***** The records *****
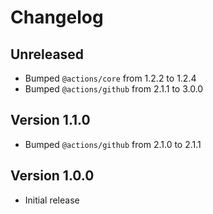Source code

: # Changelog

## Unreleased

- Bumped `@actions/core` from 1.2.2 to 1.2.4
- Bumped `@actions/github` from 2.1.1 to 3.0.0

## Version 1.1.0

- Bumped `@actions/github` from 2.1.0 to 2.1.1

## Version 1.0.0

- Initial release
*****
#### What the exercise asks
Scan the records above for the word "from". Show each line in which it appears.

#### Answer space
- Bumped `@actions/core` from 1.2.2 to 1.2.4
- Bumped `@actions/github` from 2.1.1 to 3.0.0
- Bumped `@actions/github` from 2.1.0 to 2.1.1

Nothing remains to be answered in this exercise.